One thing we’ve learned from the US election: think twice before ever trusting a poll

Hongkongers should take the findings of even the most seasoned local pollsters with a grain of salt. Just because they come with a PhD and work at a university doesn’t make them more credible

There is science, and then there is pseudo-science. Statistics is an exact science, but polling is not. There is physics, and there is economics. The global financial crisis that started in the United States almost a decade ago shook the very foundations of macroeconomics and its mathematical models. Mainstream, mathematically trained economists have been blamed for failing to predict the financial tsunami.

Now the shock victory of Donald Trump is doing something similar to American pollsters and their survey methods. Virtually no major poll in the lead-up to election day predicted that the Republican president-elect would win. The international science journal Nature has called it “the polling crisis”.

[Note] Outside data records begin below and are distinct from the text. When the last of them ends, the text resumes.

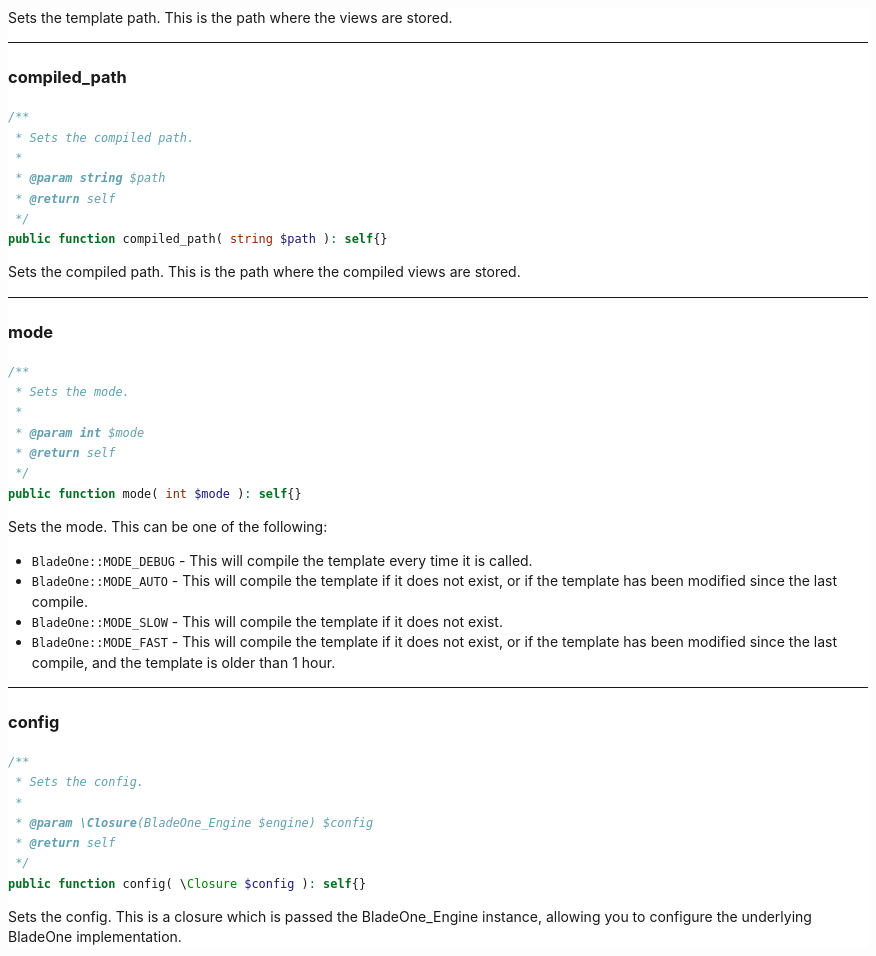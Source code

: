 Sets the template path. This is the path where the views are stored.

---

### **compiled_path** ###
```php
/**
 * Sets the compiled path.
 *
 * @param string $path
 * @return self
 */
public function compiled_path( string $path ): self{}
```

Sets the compiled path. This is the path where the compiled views are stored.

---

### **mode** ###
```php
/**
 * Sets the mode.
 *
 * @param int $mode
 * @return self
 */
public function mode( int $mode ): self{}
```

Sets the mode. This can be one of the following:
* `BladeOne::MODE_DEBUG` - This will compile the template every time it is called.
* `BladeOne::MODE_AUTO` - This will compile the template if it does not exist, or if the template has been modified since the last compile.
* `BladeOne::MODE_SLOW` - This will compile the template if it does not exist.
* `BladeOne::MODE_FAST` - This will compile the template if it does not exist, or if the template has been modified since the last compile, and the template is older than 1 hour.
  
---

### **config** ###
```php
/**
 * Sets the config.
 *
 * @param \Closure(BladeOne_Engine $engine) $config
 * @return self
 */
public function config( \Closure $config ): self{}
```

Sets the config. This is a closure which is passed the BladeOne_Engine instance, allowing you to configure the underlying BladeOne implementation.

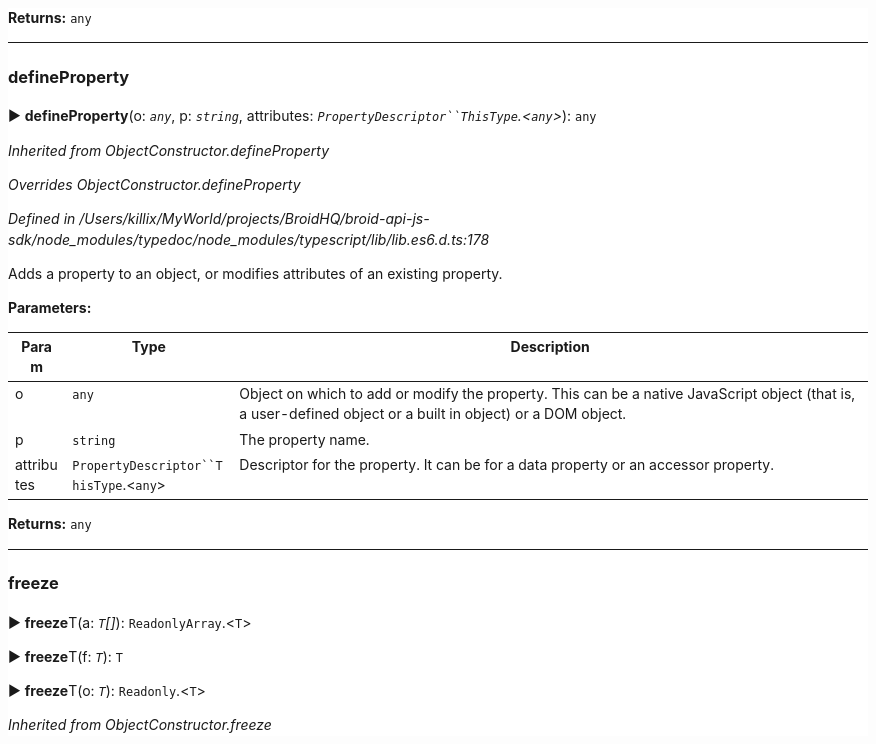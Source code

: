 

**Returns:** `any`





___

<a id="defineproperty"></a>

###  defineProperty

► **defineProperty**(o: *`any`*, p: *`string`*, attributes: *`PropertyDescriptor``ThisType`.<`any`>*): `any`




*Inherited from ObjectConstructor.defineProperty*

*Overrides ObjectConstructor.defineProperty*

*Defined in /Users/killix/MyWorld/projects/BroidHQ/broid-api-js-sdk/node_modules/typedoc/node_modules/typescript/lib/lib.es6.d.ts:178*



Adds a property to an object, or modifies attributes of an existing property.


**Parameters:**

| Param | Type | Description |
| ------ | ------ | ------ |
| o | `any`   |  Object on which to add or modify the property. This can be a native JavaScript object (that is, a user-defined object or a built in object) or a DOM object. |
| p | `string`   |  The property name. |
| attributes | `PropertyDescriptor``ThisType`.<`any`>   |  Descriptor for the property. It can be for a data property or an accessor property. |





**Returns:** `any`





___

<a id="freeze"></a>

###  freeze

► **freeze**T(a: *`T`[]*): `ReadonlyArray`.<`T`>

► **freeze**T(f: *`T`*): `T`

► **freeze**T(o: *`T`*): `Readonly`.<`T`>




*Inherited from ObjectConstructor.freeze*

Americans practically invented public opinion polling, just as they developed the mathematical foundations of macroeconomics after the second world war. If so many bright and experienced pollsters with their financial and intellectual resources got it so spectacularly wrong, what hope is there for their counterparts in the rest of the world? This is especially worrying in societies facing deep divisions and conflicts. An immediate lesson for Hong Kong people: take the findings of even the most seasoned local pollsters with a grain of salt. Just because they come with a PhD and work at a university doesn’t make them more credible. Commonly cited polls in the US such as those by ABC/Washington Post, Ipsos, YouGov and Fox News showed the gap narrowing but still estimated a 3 to 4 percentage point lead for Hillary Clinton. Poll aggregators FiveThirtyEight and the New York Times forecast respectively a 65 and 85 per cent chance for a Clinton victory. The online Huffington Post projected a landslide win for Clinton.

Common polling methods include randomised telephone surveys and online questionnaires. The latter is problematic as people “self-select” to take part. Surveys usually need at least 1,000 participants to make them statistically significant. The trick is to make them representative of the population, factoring in income, education, gender, race and geographic location.

Interestingly, mobile phones are being partly blamed. Fewer people use land lines in the US as more of them own smartphones, which can screen out calls from strangers. But whatever the reasons for the failure, let it be a lesson for Hong Kong people to be sceptical about surveys by political parties or academics with an undisclosed agenda.